(Available data)
───
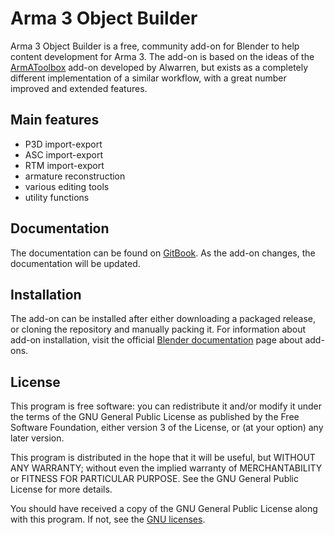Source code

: # Arma 3 Object Builder

Arma 3 Object Builder is a free, community add-on for Blender to help content development for Arma 3. The add-on is based on the ideas of the [ArmAToolbox](https://github.com/AlwarrenSidh/ArmAToolbox) add-on developed by Alwarren, but exists as a completely different implementation of a similar workflow, with a great number improved and extended features.

## Main features

- P3D import-export
- ASC import-export
- RTM import-export
- armature reconstruction
- various editing tools
- utility functions

## Documentation

The documentation can be found on [GitBook](https://mrcmodding.gitbook.io/arma-3-object-builder/home). As the add-on changes, the documentation will be updated.

## Installation

The add-on can be installed after either downloading a packaged release, or cloning the repository and manually packing it.
For information about add-on installation, visit the official [Blender documentation](https://docs.blender.org/manual/en/latest/editors/preferences/addons.html) page about add-ons.

## License

This program is free software: you can redistribute it and/or modify it under the terms of the GNU General Public License as published by the Free Software Foundation, either version 3 of the License, or (at your option) any later version.

This program is distributed in the hope that it will be useful, but WITHOUT ANY WARRANTY; without even the implied warranty of MERCHANTABILITY or FITNESS FOR  PARTICULAR PURPOSE. See the GNU General Public License for more details.

You should have received a copy of the GNU General Public License along with this program. If not, see the [GNU licenses](http://www.gnu.org/licenses/).
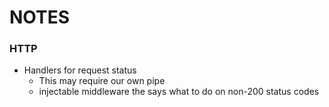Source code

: NOTES
=====



### HTTP ### 

- Handlers for request status
    - This may require our own pipe
    - injectable middleware the says what to do on non-200 status codes
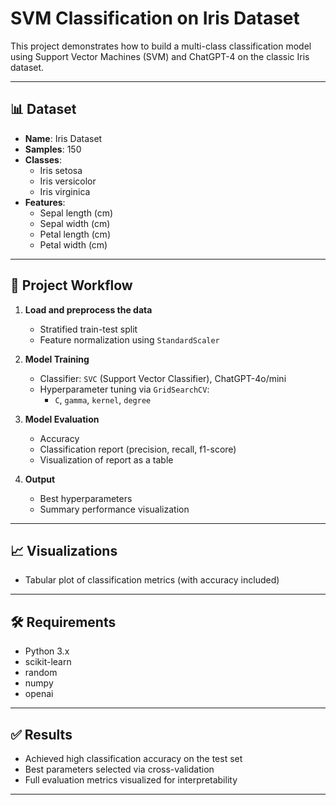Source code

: # SVM Classification on Iris Dataset

This project demonstrates how to build a multi-class classification model using Support Vector Machines (SVM) and ChatGPT-4 on the classic Iris dataset.

---

## 📊 Dataset

- **Name**: Iris Dataset
- **Samples**: 150
- **Classes**: 
  - Iris setosa
  - Iris versicolor
  - Iris virginica
- **Features**: 
  - Sepal length (cm)
  - Sepal width (cm)
  - Petal length (cm)
  - Petal width (cm)

---

## 🚀 Project Workflow

1. **Load and preprocess the data**
   - Stratified train-test split
   - Feature normalization using `StandardScaler`

2. **Model Training**
   - Classifier: `SVC` (Support Vector Classifier), ChatGPT-4o/mini
   - Hyperparameter tuning via `GridSearchCV`:
     - `C`, `gamma`, `kernel`, `degree`
    

3. **Model Evaluation**
   - Accuracy
   - Classification report (precision, recall, f1-score)
   - Visualization of report as a table

4. **Output**
   - Best hyperparameters
   - Summary performance visualization

---

## 📈 Visualizations

- Tabular plot of classification metrics (with accuracy included)

---

## 🛠 Requirements

- Python 3.x
- scikit-learn
- random
- numpy
- openai

---

## ✅ Results

- Achieved high classification accuracy on the test set
- Best parameters selected via cross-validation
- Full evaluation metrics visualized for interpretability

---
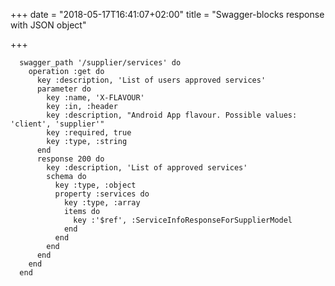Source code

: +++
date = "2018-05-17T16:41:07+02:00"
title = "Swagger-blocks response with JSON object"

+++
<!--more-->

      swagger_path '/supplier/services' do
        operation :get do
          key :description, 'List of users approved services'
          parameter do
            key :name, 'X-FLAVOUR'
            key :in, :header
            key :description, "Android App flavour. Possible values: 'client', 'supplier'"
            key :required, true
            key :type, :string
          end
          response 200 do
            key :description, 'List of approved services'
            schema do
              key :type, :object
              property :services do
                key :type, :array
                items do
                  key :'$ref', :ServiceInfoResponseForSupplierModel
                end
              end
            end
          end
        end
      end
───
(To do) Find the word "List" in the records. Copy every line it appears in.

(Reply)
          key :description, 'List of users approved services'
            key :description, 'List of approved services'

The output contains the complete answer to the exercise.